Here are just a few warning signs taken from American Association of Suicidology :
IS PATH WARM?
S Substance abuse
M Mood changes
This is an easy acronym to help you remember some the early warning signs of suicide. If you see any of these in combination with the other, you need to seek immediate medical attention.
Don’t wait around and don’t brush it off as a plea for attention. Your reaction to your child may be the key to saving his or her life. Most people thinking about ending their life will talk with someone. While they may not talk to you, chances are they will talk to someone close to them.
If you are noticing your child’s behavior shift then start talking to them and their friends. It may feel like you’re invading their privacy, but I’m a big proponent that children do not have privacy rights. Add to that the fact that we are talking about life and death. I would rather my child be angry at me and alive than the alternative.
Suicide is a heavy issue and not many of us are qualified to handle it on our own. So don’t. Get help and get it quickly. If you don’t know where to start call the national suicide hotline- 1-800-273-8255. Get ahold of your child’s school counselor or pastor, priest, rabbi, or imam. They will be able to point you in a right direction.
Make sure that you do get help though. Suicide may not have the stigma that it once had but it still carries with it a certain amount of shame.
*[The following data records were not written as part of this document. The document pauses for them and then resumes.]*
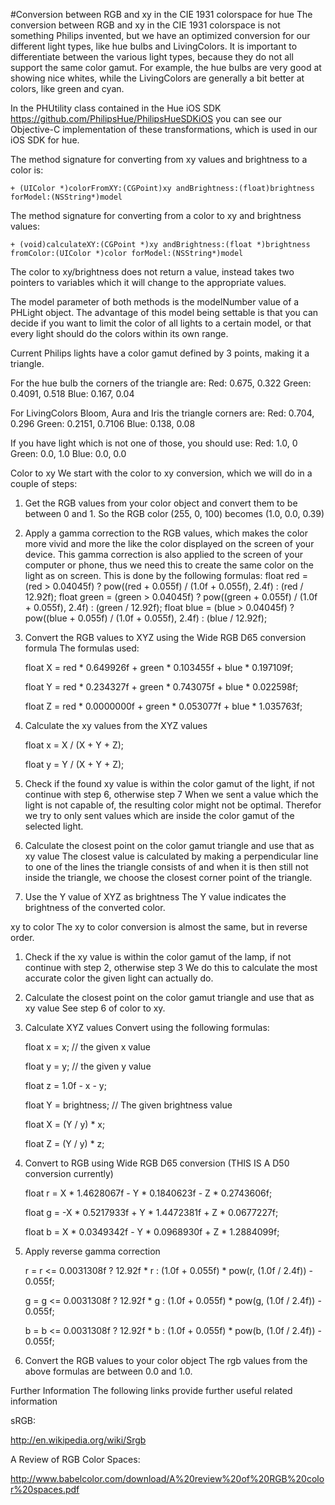 
#Conversion between RGB and xy in the CIE 1931 colorspace for hue
The conversion between RGB and xy in the CIE 1931 colorspace is not something Philips invented, but we have an optimized conversion for our different light types, like hue bulbs and LivingColors.
It is important to differentiate between the various light types, because they do not all support the same color gamut. For example, the hue bulbs are very good at showing nice whites, while the LivingColors are generally a bit better at colors, like green and cyan.
 
 
In the PHUtility class contained in the Hue iOS SDK https://github.com/PhilipsHue/PhilipsHueSDKiOS you can see our Objective-C implementation of these transformations, which is used in our iOS SDK for hue. 
 
The method signature for converting from xy values and brightness to a color is:

    + (UIColor *)colorFromXY:(CGPoint)xy andBrightness:(float)brightness forModel:(NSString*)model
 
The method signature for converting from a color to xy and brightness values:

    + (void)calculateXY:(CGPoint *)xy andBrightness:(float *)brightness fromColor:(UIColor *)color forModel:(NSString*)model
 
The color to xy/brightness does not return a value, instead takes two pointers to variables which it will change to the appropriate values.
 
The model parameter of both methods is the modelNumber value of a PHLight object. The advantage of this model being settable is that you can decide if you want to limit the color of all lights to a certain model, or that every light should do the colors within its own range.
 
Current Philips lights have a color gamut defined by 3 points, making it a triangle.
 
For the hue bulb the corners of the triangle are:
Red: 0.675, 0.322
Green: 0.4091, 0.518
Blue: 0.167, 0.04
 
For LivingColors Bloom, Aura and Iris the triangle corners are:
Red: 0.704, 0.296
Green: 0.2151, 0.7106
Blue: 0.138, 0.08
 
If you have light which is not one of those, you should use:
Red: 1.0, 0
Green: 0.0, 1.0
Blue: 0.0, 0.0
 
Color to xy
We start with the color to xy conversion, which we will do in a couple of steps:
 
1. Get the RGB values from your color object and convert them to be between 0 and 1.
So the RGB color (255, 0, 100) becomes (1.0, 0.0, 0.39)
 
2. Apply a gamma correction to the RGB values, which makes the color more vivid and more the like the color displayed on the screen of your device.
This gamma correction is also applied to the screen of your computer or phone, thus we need this to create the same color on the light as on screen.
This is done by the following formulas:
float red = (red   > 0.04045f) ? pow((red   + 0.055f) / (1.0f + 0.055f), 2.4f) : (red   / 12.92f);
float green = (green > 0.04045f) ? pow((green + 0.055f) / (1.0f + 0.055f), 2.4f) : (green / 12.92f);
float blue = (blue  > 0.04045f) ? pow((blue  + 0.055f) / (1.0f + 0.055f), 2.4f) : (blue  / 12.92f);
 
3. Convert the RGB values to XYZ using the Wide RGB D65 conversion formula
The formulas used:

    float X = red * 0.649926f + green * 0.103455f + blue * 0.197109f;
    
    float Y = red * 0.234327f + green * 0.743075f + blue * 0.022598f;
    
    float Z = red * 0.0000000f + green * 0.053077f + blue * 1.035763f;
    
 
4. Calculate the xy values from the XYZ values

    float x = X / (X + Y + Z);
    
    float y = Y / (X + Y + Z);
 
5. Check if the found xy value is within the color gamut of the light, if not continue with step 6, otherwise step 7
When we sent a value which the light is not capable of, the resulting color might not be optimal. Therefor we try to only sent values which are inside the color gamut of the selected light.
 
6. Calculate the closest point on the color gamut triangle and use that as xy value
The closest value is calculated by making a perpendicular line to one of the lines the triangle consists of and when it is then still not inside the triangle, we choose the closest corner point of the triangle.
 
7. Use the Y value of XYZ as brightness
The Y value indicates the brightness of the converted color.
 
xy to color
The xy to color conversion is almost the same, but in reverse order.
1. Check if the xy value is within the color gamut of the lamp, if not continue with step 2, otherwise step 3
We do this to calculate the most accurate color the given light can actually do.
 
2. Calculate the closest point on the color gamut triangle and use that as xy value
See step 6 of color to xy.
 
3. Calculate XYZ values
Convert using the following formulas:

    float x = x; // the given x value
    
    float y = y; // the given y value
    
    float z = 1.0f - x - y;
 
    float Y = brightness; // The given brightness value
    
    float X = (Y / y) * x;
    
    float Z = (Y / y) * z;
 
4. Convert to RGB using Wide RGB D65 conversion (THIS IS A D50 conversion currently)

    float r = X  * 1.4628067f - Y * 0.1840623f - Z * 0.2743606f;
    
    float g = -X * 0.5217933f + Y * 1.4472381f + Z * 0.0677227f;
    
    float b = X  * 0.0349342f - Y * 0.0968930f + Z * 1.2884099f;
    
 
5. Apply reverse gamma correction

    r = r <= 0.0031308f ? 12.92f * r : (1.0f + 0.055f) * pow(r, (1.0f / 2.4f)) - 0.055f;
    
    g = g <= 0.0031308f ? 12.92f * g : (1.0f + 0.055f) * pow(g, (1.0f / 2.4f)) - 0.055f;
    
    b = b <= 0.0031308f ? 12.92f * b : (1.0f + 0.055f) * pow(b, (1.0f / 2.4f)) - 0.055f;
 
6. Convert the RGB values to your color object
The rgb values from the above formulas are between 0.0 and 1.0.

Further Information
The following links provide further useful related information

sRGB:

http://en.wikipedia.org/wiki/Srgb  

A Review of RGB Color Spaces:
 
http://www.babelcolor.com/download/A%20review%20of%20RGB%20color%20spaces.pdf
You must realize that this is not a reflection on your skills as a parent. This does not speak ill about you. Just as heart disease doesn’t mean you’re a bad parent neither does mental illness.
This is by no means THE complete list of what to do and what not to do. And understand that I am NOT a licensed medical professional and you should not take this article as advice from someone that is. Here is a link to the National Suicide Prevention Lifeline- http://www.suicidepreventionlifeline.org/ Please us it to get started if you need it.
My prayer and hope for this post is that it might spark a conversation or thought process for you and your family.